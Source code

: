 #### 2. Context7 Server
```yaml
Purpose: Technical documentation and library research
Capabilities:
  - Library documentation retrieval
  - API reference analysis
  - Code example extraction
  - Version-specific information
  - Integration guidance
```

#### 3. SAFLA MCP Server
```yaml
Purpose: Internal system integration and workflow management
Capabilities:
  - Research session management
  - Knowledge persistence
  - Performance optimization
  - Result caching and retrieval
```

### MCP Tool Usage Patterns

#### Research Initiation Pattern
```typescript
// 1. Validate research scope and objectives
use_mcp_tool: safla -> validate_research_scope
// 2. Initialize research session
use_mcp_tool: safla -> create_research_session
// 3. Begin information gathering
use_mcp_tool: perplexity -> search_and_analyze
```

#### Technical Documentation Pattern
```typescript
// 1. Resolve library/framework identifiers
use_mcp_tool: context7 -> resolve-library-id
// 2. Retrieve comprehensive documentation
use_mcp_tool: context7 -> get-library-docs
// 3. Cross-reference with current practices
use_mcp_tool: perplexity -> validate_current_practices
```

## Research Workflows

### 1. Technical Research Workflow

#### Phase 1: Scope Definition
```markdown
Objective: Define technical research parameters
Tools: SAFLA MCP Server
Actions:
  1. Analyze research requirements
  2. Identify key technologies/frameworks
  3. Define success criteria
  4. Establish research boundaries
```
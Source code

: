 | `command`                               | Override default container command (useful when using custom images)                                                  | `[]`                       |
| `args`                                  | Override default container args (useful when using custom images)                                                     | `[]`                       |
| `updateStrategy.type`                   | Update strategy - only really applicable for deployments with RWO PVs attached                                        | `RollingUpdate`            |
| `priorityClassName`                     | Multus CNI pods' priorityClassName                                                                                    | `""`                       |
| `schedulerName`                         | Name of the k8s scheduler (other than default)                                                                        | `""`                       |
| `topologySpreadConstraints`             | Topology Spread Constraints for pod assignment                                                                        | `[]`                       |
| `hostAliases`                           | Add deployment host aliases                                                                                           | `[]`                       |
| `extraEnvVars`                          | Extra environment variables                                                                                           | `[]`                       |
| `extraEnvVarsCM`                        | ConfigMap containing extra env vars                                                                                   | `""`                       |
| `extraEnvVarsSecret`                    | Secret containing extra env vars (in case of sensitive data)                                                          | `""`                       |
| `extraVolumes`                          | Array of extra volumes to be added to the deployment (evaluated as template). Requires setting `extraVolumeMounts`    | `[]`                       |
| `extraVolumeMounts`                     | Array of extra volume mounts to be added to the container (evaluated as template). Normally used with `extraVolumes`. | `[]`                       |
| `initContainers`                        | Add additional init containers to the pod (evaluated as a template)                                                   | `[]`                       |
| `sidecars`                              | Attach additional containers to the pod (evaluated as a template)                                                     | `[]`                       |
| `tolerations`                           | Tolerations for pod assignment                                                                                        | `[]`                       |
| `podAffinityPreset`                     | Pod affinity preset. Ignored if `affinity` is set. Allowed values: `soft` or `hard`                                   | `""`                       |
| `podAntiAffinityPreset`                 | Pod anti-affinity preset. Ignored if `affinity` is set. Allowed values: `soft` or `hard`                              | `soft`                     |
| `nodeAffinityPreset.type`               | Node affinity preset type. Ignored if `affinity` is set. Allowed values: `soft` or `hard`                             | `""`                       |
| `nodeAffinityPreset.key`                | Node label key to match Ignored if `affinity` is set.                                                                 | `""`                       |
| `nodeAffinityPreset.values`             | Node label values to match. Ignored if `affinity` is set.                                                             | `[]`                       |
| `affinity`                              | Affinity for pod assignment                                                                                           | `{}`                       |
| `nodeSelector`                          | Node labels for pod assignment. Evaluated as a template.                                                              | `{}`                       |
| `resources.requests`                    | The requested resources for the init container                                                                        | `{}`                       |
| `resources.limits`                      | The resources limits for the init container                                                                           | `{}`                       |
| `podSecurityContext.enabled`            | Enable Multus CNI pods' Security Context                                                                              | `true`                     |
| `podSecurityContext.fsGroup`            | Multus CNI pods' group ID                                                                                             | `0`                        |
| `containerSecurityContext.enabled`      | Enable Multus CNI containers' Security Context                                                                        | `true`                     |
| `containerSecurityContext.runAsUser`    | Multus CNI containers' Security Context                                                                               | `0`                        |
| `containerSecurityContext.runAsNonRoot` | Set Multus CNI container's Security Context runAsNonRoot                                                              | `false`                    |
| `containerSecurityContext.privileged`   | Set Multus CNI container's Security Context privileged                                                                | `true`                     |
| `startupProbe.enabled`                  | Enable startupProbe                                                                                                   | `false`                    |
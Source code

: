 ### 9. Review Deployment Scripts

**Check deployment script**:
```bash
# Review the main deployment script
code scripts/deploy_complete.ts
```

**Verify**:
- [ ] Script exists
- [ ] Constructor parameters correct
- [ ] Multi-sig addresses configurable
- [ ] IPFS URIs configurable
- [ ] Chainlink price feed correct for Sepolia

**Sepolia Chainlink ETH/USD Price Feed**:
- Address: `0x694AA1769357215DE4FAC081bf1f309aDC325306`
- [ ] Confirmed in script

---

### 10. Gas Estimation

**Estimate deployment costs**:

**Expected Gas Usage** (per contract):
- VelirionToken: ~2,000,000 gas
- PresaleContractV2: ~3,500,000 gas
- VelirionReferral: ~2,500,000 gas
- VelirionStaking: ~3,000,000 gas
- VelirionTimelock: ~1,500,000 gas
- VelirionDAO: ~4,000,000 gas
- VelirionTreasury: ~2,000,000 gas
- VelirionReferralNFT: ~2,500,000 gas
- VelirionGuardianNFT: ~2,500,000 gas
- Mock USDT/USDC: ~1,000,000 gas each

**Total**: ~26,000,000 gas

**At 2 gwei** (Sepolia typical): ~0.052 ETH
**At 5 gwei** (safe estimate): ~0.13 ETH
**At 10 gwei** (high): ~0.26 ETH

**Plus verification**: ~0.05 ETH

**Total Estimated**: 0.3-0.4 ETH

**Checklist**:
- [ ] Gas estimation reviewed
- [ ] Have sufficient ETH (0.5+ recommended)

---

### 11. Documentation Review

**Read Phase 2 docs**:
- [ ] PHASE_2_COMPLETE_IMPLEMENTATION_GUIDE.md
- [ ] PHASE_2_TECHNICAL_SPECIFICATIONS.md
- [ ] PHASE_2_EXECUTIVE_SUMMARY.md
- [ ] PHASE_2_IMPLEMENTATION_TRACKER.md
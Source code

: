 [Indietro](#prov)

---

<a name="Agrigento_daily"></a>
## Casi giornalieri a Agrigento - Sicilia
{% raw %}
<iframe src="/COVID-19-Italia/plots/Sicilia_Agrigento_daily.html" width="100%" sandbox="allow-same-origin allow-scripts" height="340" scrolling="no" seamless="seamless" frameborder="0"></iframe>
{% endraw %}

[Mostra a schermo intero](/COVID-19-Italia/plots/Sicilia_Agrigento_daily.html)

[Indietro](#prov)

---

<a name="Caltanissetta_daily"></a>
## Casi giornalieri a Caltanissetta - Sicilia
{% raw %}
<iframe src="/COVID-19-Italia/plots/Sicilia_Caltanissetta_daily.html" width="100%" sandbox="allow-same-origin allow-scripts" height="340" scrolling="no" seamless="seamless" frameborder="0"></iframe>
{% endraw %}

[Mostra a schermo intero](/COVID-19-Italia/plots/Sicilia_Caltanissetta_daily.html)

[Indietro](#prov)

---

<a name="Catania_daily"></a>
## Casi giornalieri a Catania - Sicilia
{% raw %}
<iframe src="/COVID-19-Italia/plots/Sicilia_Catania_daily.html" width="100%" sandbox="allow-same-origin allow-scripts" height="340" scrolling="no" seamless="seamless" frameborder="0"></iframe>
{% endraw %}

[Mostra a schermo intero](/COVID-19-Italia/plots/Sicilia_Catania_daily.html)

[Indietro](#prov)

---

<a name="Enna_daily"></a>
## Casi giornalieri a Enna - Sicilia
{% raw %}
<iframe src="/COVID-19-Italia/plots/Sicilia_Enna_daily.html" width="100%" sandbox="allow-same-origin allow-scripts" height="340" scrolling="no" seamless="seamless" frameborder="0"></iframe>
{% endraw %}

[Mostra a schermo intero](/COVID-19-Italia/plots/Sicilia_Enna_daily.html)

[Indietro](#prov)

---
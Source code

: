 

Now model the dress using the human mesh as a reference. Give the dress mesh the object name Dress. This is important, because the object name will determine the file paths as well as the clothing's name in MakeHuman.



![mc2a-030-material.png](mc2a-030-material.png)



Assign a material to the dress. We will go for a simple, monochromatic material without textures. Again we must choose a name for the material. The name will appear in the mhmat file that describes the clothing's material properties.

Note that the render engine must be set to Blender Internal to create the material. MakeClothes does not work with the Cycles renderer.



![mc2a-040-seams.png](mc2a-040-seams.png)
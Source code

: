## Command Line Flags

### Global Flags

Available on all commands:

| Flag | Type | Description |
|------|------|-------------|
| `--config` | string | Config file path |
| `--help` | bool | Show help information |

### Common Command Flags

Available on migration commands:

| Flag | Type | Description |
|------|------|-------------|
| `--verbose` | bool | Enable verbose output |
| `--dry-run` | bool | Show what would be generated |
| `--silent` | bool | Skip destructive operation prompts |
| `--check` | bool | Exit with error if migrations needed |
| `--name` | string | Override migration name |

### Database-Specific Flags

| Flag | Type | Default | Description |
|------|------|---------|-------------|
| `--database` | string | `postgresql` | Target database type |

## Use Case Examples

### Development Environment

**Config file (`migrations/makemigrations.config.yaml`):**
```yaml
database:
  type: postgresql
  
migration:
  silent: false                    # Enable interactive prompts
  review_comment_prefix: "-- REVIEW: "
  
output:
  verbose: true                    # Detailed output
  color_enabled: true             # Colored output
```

==================================================

* Required action: Each line of the entries above that contains "hard" is to be copied.

* Final answer:
| `podAffinityPreset`                     | Pod affinity preset. Ignored if `affinity` is set. Allowed values: `soft` or `hard`                                   | `""`                       |
| `podAntiAffinityPreset`                 | Pod anti-affinity preset. Ignored if `affinity` is set. Allowed values: `soft` or `hard`                              | `soft`                     |
| `nodeAffinityPreset.type`               | Node affinity preset type. Ignored if `affinity` is set. Allowed values: `soft` or `hard`                             | `""`                       |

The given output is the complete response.